FIG. 2 is a diagram of the exterior of a stomach with implanted bulking devices.
FIG. 3 is a cross-sectional diagram of the interior of a stomach with implanted bulking devices in an unexpanded state.
FIG. 4 is a diagram illustrating deployment of an endoscopic delivery device shown in conjunction with a stomach of a patient.
FIG. 5 is a cross-sectional diagram of the interior of a stomach illustrating formation of an implantation pocket in the wall of the stomach.
FIG. 6 is a cross-sectional diagram of the interior of a stomach illustrating implantation of a bulking device in the wall of the stomach with a gripping device.
FIG. 7 is a cross-sectional diagram of the interior of a stomach illustrating implantation of a bulking device in the wall of the stomach with a needle.
FIG. 8 is a cross-sectional diagram of the interior of a stomach illustrating implantation of spherically shaped bulking devices in an unexpanded state.

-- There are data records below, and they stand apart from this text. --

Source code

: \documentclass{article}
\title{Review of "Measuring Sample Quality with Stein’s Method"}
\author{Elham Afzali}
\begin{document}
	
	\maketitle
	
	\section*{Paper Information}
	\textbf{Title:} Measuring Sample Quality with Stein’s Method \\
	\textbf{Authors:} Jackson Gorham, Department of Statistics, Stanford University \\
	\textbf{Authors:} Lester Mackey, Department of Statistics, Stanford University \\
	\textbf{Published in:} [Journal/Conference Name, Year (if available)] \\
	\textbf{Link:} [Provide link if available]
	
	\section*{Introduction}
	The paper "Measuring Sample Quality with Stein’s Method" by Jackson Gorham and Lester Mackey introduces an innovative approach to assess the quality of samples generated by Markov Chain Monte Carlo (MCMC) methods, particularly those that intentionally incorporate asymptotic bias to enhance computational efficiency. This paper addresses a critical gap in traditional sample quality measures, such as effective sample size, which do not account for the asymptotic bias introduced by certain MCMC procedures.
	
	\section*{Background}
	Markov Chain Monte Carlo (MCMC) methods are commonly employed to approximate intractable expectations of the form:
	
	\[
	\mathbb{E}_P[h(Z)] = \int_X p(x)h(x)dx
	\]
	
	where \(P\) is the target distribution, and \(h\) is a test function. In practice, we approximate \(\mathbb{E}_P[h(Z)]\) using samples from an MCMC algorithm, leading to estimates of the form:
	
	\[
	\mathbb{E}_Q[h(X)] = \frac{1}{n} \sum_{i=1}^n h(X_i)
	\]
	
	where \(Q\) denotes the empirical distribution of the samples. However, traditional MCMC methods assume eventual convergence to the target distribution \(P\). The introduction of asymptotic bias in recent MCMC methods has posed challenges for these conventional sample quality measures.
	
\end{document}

FIG. 9 is a cross-sectional diagram of the interior of a stomach illustrating spherically shaped bulking devices in an expanded state following implantation.
FIG. 10 is a diagram of the exterior of a stomach with implanted bulking devices having irregular shapes with multiple lobes.
FIG. 11A is a plan view illustrating an irregularly shaped bulking device as shown in FIG. 10.
FIG. 11B is a cross-sectional side view of the irregularly shaped bulking device taken along line A-A′ of FIG. 11A.
DETAILED DESCRIPTION OF THE PREFERRED EMBODIMENTS
FIG. 12 is a diagram illustrating a method for implanting a bulking device in a wall of a stomach to bias stretch receptors.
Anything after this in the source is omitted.